Call costs and volume licensing are a hornet's nest



Blogs | 13 Jun 2012 :  Sometimes I find that you can gain some interesting perspective if you look at something in a very naive fashion. By that I mean leaving any preconceived notions you might have about something behind and trying to approach it without any knowledge or expertise.

For instance, several years ago I wrote an article in Business & Finance magazine wondering why the phone companies were able to charge different tariffs for daytime and evening calls. I was surprised that no one questioned a charging regime based on the premise that there should be a differential between day time calls in "peak times" for telephone traffic and off peak night time and evening calls. It amazes me that this still seems to apply today with phone companies charging slightly more for bundles that include anytime calls compared to off peak.

As far as I could see (and still do), the only way that type of charging could be justified was if it served to deter some people from using the phone because the infrastructure would have been incapable of handling the volume of traffic thrown at it if everyone (in work and at home) used it at the same time. There was no extra cost, at least as far as I could tell, for the network provider in handling day time calls compared to evening ones. Still, I suppose I can take some comfort from the fact the differential today for those people in some kind of bundle is nowhere near what it used to be, probably no more than €5 a month.

All of which is a roundabout way of bringing me to the issue of software volume licensing. This was sparked by reports that Microsoft was planning to align list prices across Europe to the euro from the beginning of next month.

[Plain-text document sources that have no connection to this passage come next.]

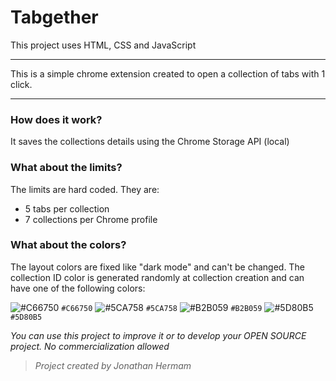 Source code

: # Tabgether
This project uses HTML, CSS and JavaScript

---

This is a simple chrome extension created to open a collection of tabs with 1 click.

---

### How does it work?
It saves the collections details using the Chrome Storage API (local)

### What about the limits?
The limits are hard coded. They are:
- 5 tabs per collection
- 7 collections per Chrome profile

### What about the colors?
The layout colors are fixed like "dark mode" and can't be changed.
The collection ID color is generated randomly at collection creation and can have one of the following colors:

![#C66750](https://placehold.co/15x15/C66750/C66750.png) `#C66750`
![#5CA758](https://placehold.co/15x15/5CA758/5CA758.png) `#5CA758`
![#B2B059](https://placehold.co/15x15/B2B059/C66750.png) `#B2B059`
![#5D80B5](https://placehold.co/15x15/5D80B5/5D80B5.png) `#5D80B5`

*You can use this project to improve it or to develop your OPEN SOURCE project. No commercialization allowed*

> *Project created by Jonathan Hermam*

One consequence of this decision was that UK users faced potential increases in pricing of as much as a third (although this amount reduced significantly within a couple of weeks as the euro declined in value against UK sterling).

Some people might be asking why Microsoft chose to align pricing with the euro rather than the dollar rate which, if applied, would lead to a nice decrease for customers in Europe but we all know the answer (or non-answer) to that one. Anyway, aside from the manoeuvring over currency rates and the effect that has on pricing, it occurred to me that there is a much bigger question behind all this. Why should software vendors increase volume licensing prices at all? In fact, shouldn't they, by rights, be reducing them year on year?

Most volume licensing deals involve nothing more substantial than someone at the vendor, channel partner or customer clicking a mouse to install a copy of an OS, product suite or application on a given server, PC or laptop. There is very little physical expense attached to these types of arrangements. The vendor does not have to ship, for example, 500 physical copies of a piece of software, along with the manual and box to the customer which means it also doesn't need to make them (so that's another cost saved).

So how much should a vendor be allowed to charge for clicking a mouse to install a copy of its software on a customer's hardware? And should any vendor be able to charge different prices in the US and Europe for that mouse click? More importantly, how on earth can any vendor justifiably try and charge more for that process from one year to the next? If anything, it should charge less because all the work in terms of establishing the link to the customer and installing any licensing and monitoring tools necessary to make the volume licensing agreement work has already been done in the first year.

The reality is, of course, that vendors like Microsoft charge whatever they can get away with and so long as people put up with those prices (and even tolerate price increases), vendors will continue to do so. It doesn't take much expertise or knowledge to work that one out but it doesn't stop people from paying up.